NIAID also supports comprehensive research on other biomedical/behavioral prevention approaches, including drugs and/or vaccines that prevent mother to infant HIV transmission, including during breastfeeding, microbicides for preventing sexual transmission of HIV, interventions that reduce behaviors that expose people to HIV, programs to reduce intravenous drug abuse, measures to control other sexually transmitted diseases (STDs), and antiretroviral therapies that may reduce the spread of HIV from infected people to their partners. This comprehensive vaccine and prevention program has led to a number of significant scientific advances in vaccine and prevention research. In the past, NIAID supported researchers have improved antigenicity through modifications to the envelope protein, elucidated the envelope structure of HIV, advanced our understanding of the role of cellular responses in controlling HIV, developed improved assays for measuring cytotoxic T lymphocytes (CTLs), developed new and better animal models for testing candidate vaccines, and evaluated promising candidates in animal and clinical studies.

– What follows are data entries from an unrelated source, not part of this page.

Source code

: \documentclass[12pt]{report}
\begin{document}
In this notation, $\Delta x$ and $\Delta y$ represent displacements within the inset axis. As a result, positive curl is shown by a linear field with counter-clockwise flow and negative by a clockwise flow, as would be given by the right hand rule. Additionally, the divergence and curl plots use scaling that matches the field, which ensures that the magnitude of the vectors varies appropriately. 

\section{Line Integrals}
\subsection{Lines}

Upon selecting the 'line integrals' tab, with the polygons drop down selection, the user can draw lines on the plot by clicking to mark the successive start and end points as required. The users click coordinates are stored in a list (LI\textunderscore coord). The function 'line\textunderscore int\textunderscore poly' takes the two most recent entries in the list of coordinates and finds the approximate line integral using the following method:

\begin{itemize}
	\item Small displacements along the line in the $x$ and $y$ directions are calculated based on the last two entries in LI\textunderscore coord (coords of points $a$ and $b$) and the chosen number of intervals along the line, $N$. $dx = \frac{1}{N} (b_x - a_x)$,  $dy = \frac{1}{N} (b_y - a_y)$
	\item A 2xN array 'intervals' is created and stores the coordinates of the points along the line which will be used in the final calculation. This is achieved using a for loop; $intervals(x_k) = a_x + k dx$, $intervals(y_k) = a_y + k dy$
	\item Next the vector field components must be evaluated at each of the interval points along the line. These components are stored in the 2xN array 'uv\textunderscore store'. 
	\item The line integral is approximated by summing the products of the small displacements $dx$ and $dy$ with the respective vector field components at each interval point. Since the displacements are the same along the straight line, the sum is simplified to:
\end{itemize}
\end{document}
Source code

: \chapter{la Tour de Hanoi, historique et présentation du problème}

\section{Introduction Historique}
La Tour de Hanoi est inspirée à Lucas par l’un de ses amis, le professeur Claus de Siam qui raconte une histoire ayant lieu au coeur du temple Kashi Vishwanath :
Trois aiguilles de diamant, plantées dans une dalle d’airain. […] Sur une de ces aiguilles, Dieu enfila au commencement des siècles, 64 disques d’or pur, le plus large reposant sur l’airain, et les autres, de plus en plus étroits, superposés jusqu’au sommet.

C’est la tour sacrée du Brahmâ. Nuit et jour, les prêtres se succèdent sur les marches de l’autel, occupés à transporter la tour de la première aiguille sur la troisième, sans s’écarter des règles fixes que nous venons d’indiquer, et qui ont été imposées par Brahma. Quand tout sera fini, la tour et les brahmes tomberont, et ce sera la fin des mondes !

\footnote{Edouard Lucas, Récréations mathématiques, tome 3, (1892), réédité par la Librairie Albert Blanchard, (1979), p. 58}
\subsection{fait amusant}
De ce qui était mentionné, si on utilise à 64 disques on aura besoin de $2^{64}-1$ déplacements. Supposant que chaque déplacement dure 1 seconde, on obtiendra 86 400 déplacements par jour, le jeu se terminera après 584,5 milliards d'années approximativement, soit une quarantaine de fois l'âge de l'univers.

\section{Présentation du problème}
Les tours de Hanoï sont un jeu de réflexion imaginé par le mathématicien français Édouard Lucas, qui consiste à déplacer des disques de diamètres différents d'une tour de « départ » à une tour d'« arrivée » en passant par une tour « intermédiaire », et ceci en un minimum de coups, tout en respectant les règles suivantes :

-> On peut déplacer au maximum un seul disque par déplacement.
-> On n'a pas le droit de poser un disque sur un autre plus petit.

In order to accelerate identification of effective vaccine candidates, future studies will need to address the significance of latently infected resting T cells, immune responses induced by current vaccine candidates, and the impact of HIV and human leukocyte antigen diversity. In addition, the relevance of SIV/SHIV models and the utility of novel vaccine designs must be explored. With regard to prevention research, new microbicides need to be developed and tested and new regimens for preventing maternal-infant transmission during breastfeeding, which are effective and practical for developing countries, need to be explored. Lastly, because the majority of new infections are occurring in the developing world, NIAID's vaccine and prevention research activities are conducted on a global scale. These research programs are designed to define global research priorities, ensure the clinical relevance of future vaccine and prevention strategies to human populations most in need, strengthen collaborations with local investigators worldwide, and support training and infrastructure development in developing countries.

The coordination of this complex program of AIDS research is an important function of DAIDS. By surveying developments in key scientific areas, DAIDS assesses ongoing needs in biomedical research as well as requirements for outreach activities and for training scientific investigators. As part of this process, DAIDS works with advisory groups and community and health professional organizations, evaluating and redirecting program emphases to respond to changing research needs.